Return to Pluto
The brains behind the successful New Horizons flyby to the far-f lung dwarf planet are now planning for a closer look
The brains behind the successful New Horizons flyby are now planning for a closer look
If you had dedicated 26 years of your life to sending the first-ever spacecraft to Pluto, and if you had seen that mission succeed in shedding new scientific light on this far-flung planetary system, what would you do next?
Bask in the glory or make plans to go back? For Alan Stern, the principal investigator of the New Horizons mission, it was a no-brainer. “We rewrote the textbooks in the case of Pluto. In fact, I think we wrote the textbooks from scratch,” he tells All
About Space. And there is no doubt in his mind that planetary science needs to return.
At the end of October 2019, it was revealed that such a plan is being formulated. NASA is funding a study by the Southwest Research Institute into the feasibility, attributes and cost of sending an orbiter to Pluto and its system of moons, with Dr Carly Howett, assistant director in the department of space studies at the Southwest Research Institute in Boulder, Colorado, heading a team that is looking into the development and design of the spacecraft and its payload.
The idea is that the orbiter will analyse Pluto’s system in far greater depth. “We’re looking to bring back the same type of instrumentation that New Horizons had, but to do a more thorough job,” Stern explains. “A first flyby was the appropriate thing to do with Pluto, but we have many questions about its geological activity and the ways in which the planet has evolved over time. There’s a very wide range of scientific topics, and that will make a second mission so strong.”

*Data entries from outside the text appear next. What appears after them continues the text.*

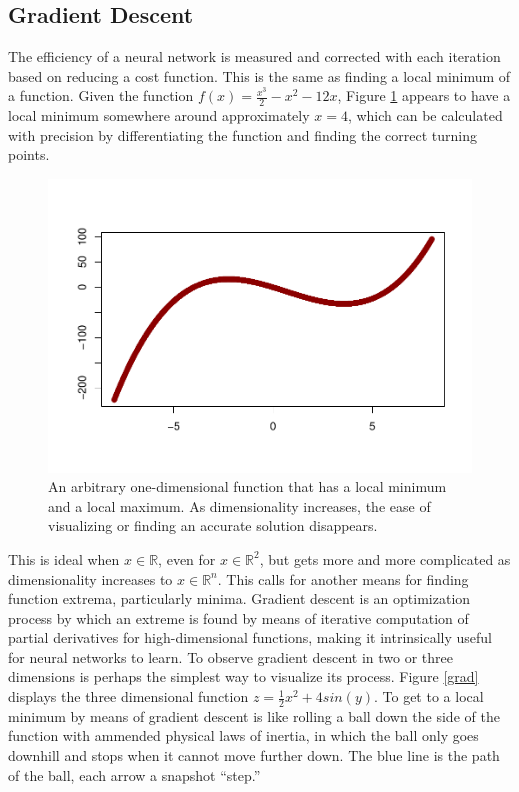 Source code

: 
\hypertarget{gradient-descent}{%
\subsection{Gradient Descent}\label{gradient-descent}}

The efficiency of a neural network is measured and corrected with each
iteration based on reducing a cost function. This is the same as finding
a local minimum of a function.  Given the function \(f(x) = \frac{x^3}{2} - x^2 - 12x\), Figure \ref{red} appears to have a local minimum somewhere around approximately $x = 4$, which can be calculated with precision by differentiating the function and finding the correct turning points.

\begin{figure}[H]
    \centering
    \vspace{-40pt}
    \includegraphics[width = .7\textwidth]{Figures/grad_desc_2D-1.pdf}
    \vspace{-40pt}
    \caption{\footnotesize An arbitrary one-dimensional function that has a local minimum and a local maximum.  As dimensionality increases, the ease of visualizing or finding an accurate solution disappears.}
    \label{red}
\end{figure}

This is ideal when \(x \in \mathbb{R}\), even for
\(x \in \mathbb{R}^2\), but gets more  and more complicated as
dimensionality increases to \(x \in \mathbb{R}^n\). This calls for
another means for finding function extrema, particularly minima.
Gradient descent is an optimization process by which an extreme is found by
means of iterative computation of partial derivatives for high-dimensional functions, making it intrinsically useful for neural networks to learn.  To observe gradient descent in two or three dimensions is perhaps the simplest way to visualize its process.  Figure \ref{grad} displays the three dimensional function $z = \frac{1}{2} x^2 + 4 sin(y)$.  To get to a local minimum by means of gradient descent is like rolling a ball down the side of the function with ammended physical laws of inertia, in which the ball only goes downhill and stops when it cannot move further down.  The blue line is the path of the ball, each arrow a snapshot ``step.''


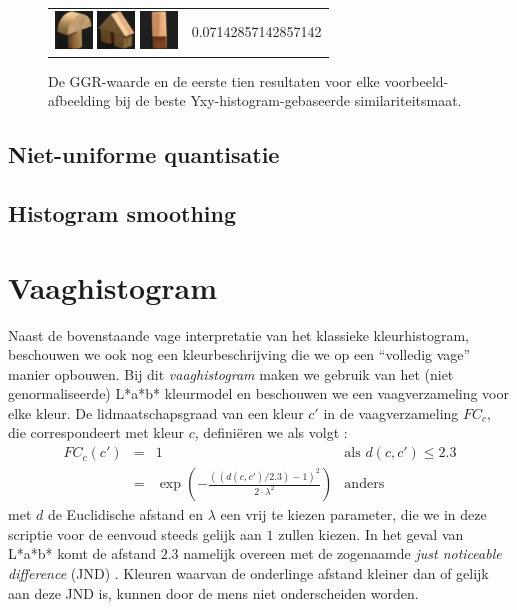 \begin{figure}[tbp]
\begin{center}
\begin{tabular}{m{11cm} | m{3cm} |}
\includegraphics[width=1cm]{coil/beeld-3.eps}
\includegraphics[width=1cm]{coil/beeld-46.eps}
\includegraphics[width=1cm]{coil/beeld-44.eps}
& {\scriptsize 0.07142857142857142}
\end{tabular}
\caption{\label{fig:results_yxy_histgeb}De GGR-waarde en de eerste tien resultaten voor elke voorbeeld-afbeelding bij de beste Yxy-histogram-gebaseerde similariteitsmaat.}
\end{center}
\end{figure}


\subsection{Niet-uniforme quantisatie}

\subsection{Histogram smoothing}


\section{Vaaghistogram}

Naast de bovenstaande vage interpretatie van het klassieke kleurhistogram, beschouwen we
ook nog een kleurbeschrijving die we op een ``volledig vage'' manier opbouwen. Bij dit
\emph{vaaghistogram} maken we gebruik van het (niet genormaliseerde) L*a*b* kleurmodel en 
beschouwen we een vaagverzameling voor elke kleur. 
De lidmaatschapsgraad van een kleur $c'$ in de vaagverzameling 
$FC_c$, die correspondeert met kleur $c$, defini\"eren we als volgt \cite{vertan:fuzzy_histograms}: 
$$
\begin{array}{rcll}
FC_c(c') & = & 1 & \textrm{als } d(c,c') \leq 2.3 \\
		 & = & \exp \left( - \frac{\left((d(c,c') / 2.3) - 1\right)^2}{2 \cdot \lambda^2} \right) & \textrm{anders}
\end{array}
$$  
met $d$ de Euclidische afstand en $\lambda$ een vrij te kiezen parameter, die we in deze scriptie
voor de eenvoud steeds gelijk aan $1$ zullen kiezen. In het geval van L*a*b* 
komt de afstand $2.3$ namelijk overeen met de zogenaamde \emph{just noticeable difference} (JND)
\cite{sharma:digital_color_imaging}. 
Kleuren waarvan de onderlinge afstand kleiner dan of gelijk aan deze JND is, kunnen door de mens 
niet onderscheiden worden.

In order to even get off the ground, the
Southwest Research Institute will need to be persuasive. The scientists need to make it into the next Planetary Science Decadal Survey, which is being prepared later this year. This publication reflects the wishes of the scientific community, and it’s an important step in getting the nod – and a budget – for the mission itself. “It’s just a question of whether this is the right mission to get to the top of that survey,” Stern says.
If it does gain approval, it would continue Stern’s career-long obsession with Pluto. In 1989, the same year he received his doctorate, he helped to set up a group called Pluto Underground with the aim of discovering more about the Solar System’s farthest known planet. Frustrated that NASA’s Voyager mission launched in 1977 had intended to visit
Pluto but ended up leaving it unexplored, he dearly hoped to be able to one day shed light on the planet discovered in 1930 by Clyde Tombaugh.

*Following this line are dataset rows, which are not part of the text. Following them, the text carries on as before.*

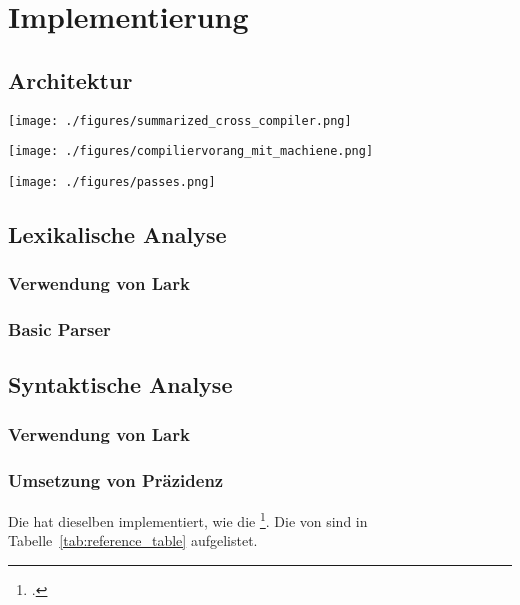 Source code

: 
\chapter{Implementierung}
\label{ch:implementierung}
\section{Architektur}

{
  \centering
  \texttt{[image: ./figures/summarized\_cross\_compiler.png]}
}

{
  \centering
  \texttt{[image: ./figures/compiliervorang\_mit\_machiene.png]}
}

{
  \centering
  \texttt{[image: ./figures/passes.png]}
}

\section{Lexikalische Analyse}
\subsection{Verwendung von Lark}
\subsection{Basic Parser}
\section{Syntaktische Analyse}
\subsection{Verwendung von Lark}
\subsection{Umsetzung von Präzidenz}
Die  hat dieselben  implementiert, wie die  \footcite{noauthor_c_nodate}. Die  von  sind in Tabelle~\ref{tab:reference_table} aufgelistet.

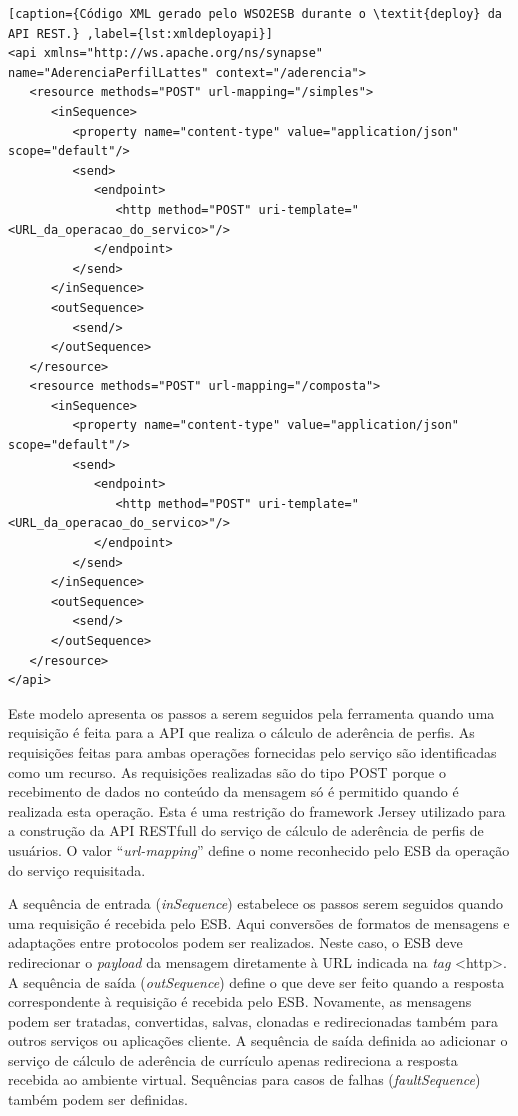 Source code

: \begin{lstlisting}[caption={Código XML gerado pelo WSO2ESB durante o \textit{deploy} da API REST.} ,label={lst:xmldeployapi}]
<api xmlns="http://ws.apache.org/ns/synapse" name="AderenciaPerfilLattes" context="/aderencia">
   <resource methods="POST" url-mapping="/simples">
      <inSequence>
         <property name="content-type" value="application/json" scope="default"/>
         <send>
            <endpoint>
               <http method="POST" uri-template="<URL_da_operacao_do_servico>"/>
            </endpoint>
         </send>
      </inSequence>
      <outSequence>
         <send/>
      </outSequence>
   </resource>
   <resource methods="POST" url-mapping="/composta">
      <inSequence>
         <property name="content-type" value="application/json" scope="default"/>
         <send>
            <endpoint>
               <http method="POST" uri-template="<URL_da_operacao_do_servico>"/>
            </endpoint>
         </send>
      </inSequence>
      <outSequence>
         <send/>
      </outSequence>
   </resource>
</api>
\end{lstlisting}

Este modelo apresenta os passos a serem seguidos pela ferramenta quando uma requisição é feita para a API que realiza o cálculo de aderência de perfis. As requisições feitas para ambas operações fornecidas pelo serviço são identificadas como um recurso. As requisições realizadas são do tipo POST porque o recebimento de dados no conteúdo da mensagem só é permitido quando é realizada esta operação. Esta é uma restrição do framework Jersey utilizado para a construção da API RESTfull do serviço de cálculo de aderência de perfis de usuários. O valor “\textit{url-mapping}” define o nome reconhecido pelo ESB da operação do serviço requisitada.

A sequência de entrada (\textit{inSequence}) estabelece os passos serem seguidos quando uma requisição é recebida pelo ESB. Aqui conversões de formatos de mensagens e adaptações entre protocolos podem ser realizados. Neste caso, o ESB deve redirecionar o \textit{payload} da mensagem diretamente à URL indicada na \textit{tag} <http>. A sequência de saída (\textit{outSequence}) define o que deve ser feito quando a resposta correspondente à requisição é recebida pelo ESB. Novamente, as mensagens podem ser tratadas, convertidas, salvas, clonadas e redirecionadas também para outros serviços ou aplicações cliente. A sequência de saída definida ao adicionar o serviço de cálculo de aderência de currículo apenas redireciona a resposta recebida ao ambiente virtual. Sequências para casos de falhas (\textit{faultSequence}) também podem ser definidas.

There were certainly no plans to send a spacecraft to Pluto at that time. But the Plutophiles – as Stern has called them – were a determined bunch. A number of them met in an Italian restaurant in Baltimore to discuss a potential plan,
and within a year a proposal called Pluto 350 emerged that was deemed light in terms of both weight and the potential money needed.

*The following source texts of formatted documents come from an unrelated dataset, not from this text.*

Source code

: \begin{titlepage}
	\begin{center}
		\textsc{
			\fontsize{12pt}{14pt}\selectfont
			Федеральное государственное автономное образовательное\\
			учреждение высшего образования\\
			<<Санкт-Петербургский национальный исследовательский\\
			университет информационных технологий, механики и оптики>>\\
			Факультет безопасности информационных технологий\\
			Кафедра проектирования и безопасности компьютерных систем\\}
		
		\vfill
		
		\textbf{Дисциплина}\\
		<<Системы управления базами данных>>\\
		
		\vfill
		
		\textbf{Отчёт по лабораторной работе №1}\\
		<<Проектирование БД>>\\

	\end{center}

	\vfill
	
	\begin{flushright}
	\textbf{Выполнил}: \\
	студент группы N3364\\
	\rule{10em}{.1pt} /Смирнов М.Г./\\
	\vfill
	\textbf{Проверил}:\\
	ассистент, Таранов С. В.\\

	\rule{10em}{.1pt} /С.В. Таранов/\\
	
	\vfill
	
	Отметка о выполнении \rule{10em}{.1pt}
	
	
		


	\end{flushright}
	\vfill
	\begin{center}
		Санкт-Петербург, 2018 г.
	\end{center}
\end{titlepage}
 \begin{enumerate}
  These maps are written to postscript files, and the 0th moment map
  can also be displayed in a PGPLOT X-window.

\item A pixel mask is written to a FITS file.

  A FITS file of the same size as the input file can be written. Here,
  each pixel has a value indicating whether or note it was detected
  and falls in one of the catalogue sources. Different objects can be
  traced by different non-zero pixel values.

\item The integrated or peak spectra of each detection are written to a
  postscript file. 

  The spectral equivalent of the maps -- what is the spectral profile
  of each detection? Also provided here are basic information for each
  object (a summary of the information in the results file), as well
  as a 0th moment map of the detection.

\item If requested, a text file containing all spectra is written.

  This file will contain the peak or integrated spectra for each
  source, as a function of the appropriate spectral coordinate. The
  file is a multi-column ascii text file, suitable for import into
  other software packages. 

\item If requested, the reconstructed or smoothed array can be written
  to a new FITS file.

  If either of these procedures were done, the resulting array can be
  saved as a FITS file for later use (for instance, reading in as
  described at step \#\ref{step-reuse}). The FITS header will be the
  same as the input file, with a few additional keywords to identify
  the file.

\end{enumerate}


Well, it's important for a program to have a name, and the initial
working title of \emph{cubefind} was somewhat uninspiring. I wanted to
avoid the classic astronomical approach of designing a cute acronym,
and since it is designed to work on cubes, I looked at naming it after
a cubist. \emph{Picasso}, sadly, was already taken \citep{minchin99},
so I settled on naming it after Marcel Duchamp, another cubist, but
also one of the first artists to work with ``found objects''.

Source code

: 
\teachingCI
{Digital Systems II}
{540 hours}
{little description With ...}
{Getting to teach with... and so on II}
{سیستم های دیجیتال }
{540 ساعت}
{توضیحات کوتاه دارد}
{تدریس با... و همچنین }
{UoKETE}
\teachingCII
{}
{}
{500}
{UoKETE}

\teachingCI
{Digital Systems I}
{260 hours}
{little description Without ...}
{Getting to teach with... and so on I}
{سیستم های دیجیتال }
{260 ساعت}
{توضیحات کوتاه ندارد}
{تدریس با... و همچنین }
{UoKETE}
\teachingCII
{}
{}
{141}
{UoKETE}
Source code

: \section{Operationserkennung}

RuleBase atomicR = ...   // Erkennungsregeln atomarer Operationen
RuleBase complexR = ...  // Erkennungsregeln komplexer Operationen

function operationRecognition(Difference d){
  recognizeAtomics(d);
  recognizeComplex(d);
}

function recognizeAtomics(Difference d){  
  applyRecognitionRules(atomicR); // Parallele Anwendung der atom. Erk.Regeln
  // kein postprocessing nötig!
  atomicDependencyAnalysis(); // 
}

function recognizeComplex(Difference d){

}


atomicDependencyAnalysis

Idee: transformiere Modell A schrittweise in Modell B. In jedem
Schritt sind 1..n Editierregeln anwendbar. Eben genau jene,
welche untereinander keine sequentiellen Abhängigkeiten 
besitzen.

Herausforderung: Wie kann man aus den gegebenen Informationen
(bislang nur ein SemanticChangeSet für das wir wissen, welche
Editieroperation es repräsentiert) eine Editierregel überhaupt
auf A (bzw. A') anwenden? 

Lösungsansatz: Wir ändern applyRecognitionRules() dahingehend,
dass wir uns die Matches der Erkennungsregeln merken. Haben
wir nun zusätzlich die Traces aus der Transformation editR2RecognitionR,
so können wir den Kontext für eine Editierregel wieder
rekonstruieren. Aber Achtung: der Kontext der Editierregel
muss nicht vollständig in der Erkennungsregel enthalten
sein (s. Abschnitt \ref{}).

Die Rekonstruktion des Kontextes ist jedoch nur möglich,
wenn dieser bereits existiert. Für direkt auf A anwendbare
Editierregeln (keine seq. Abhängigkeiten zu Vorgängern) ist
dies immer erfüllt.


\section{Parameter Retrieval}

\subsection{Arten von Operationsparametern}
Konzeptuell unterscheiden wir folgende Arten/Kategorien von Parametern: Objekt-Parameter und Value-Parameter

One thing’s for sure, it wasn’t an easy path to success. The following year, as Pluto 350 began to feel sidelined, a plan to use the Mariner Mark II concept of one spacecraft to fit multiple missions was explored and abandoned. A subsequent idea to send a lightweight spacecraft carrying just two scientific instruments was also considered, but this scheme – called the Pluto Fast Flyby that then morphed into the Pluto Express – only proved to be steps to what became New Horizons.
Throughout that time, the Plutophiles had sought support for a mission. They had recommended supporters to sit on advisory committees that would advise NASA about planetary mission priorities, written many letters to colleagues and published papers that promoted the scientific benefit of going to Pluto. But budgets, differing priorities and even White House involvement proved as tricky to navigate as space itself. Indeed, when New Horizons was officially selected for funding in November 2001, the new NASA administrator Sean O’Keefe didn’t go on to include it in the budget for 2003. Thankfully it appeared in the Planetary Science Decadal Survey, and funding was finally given.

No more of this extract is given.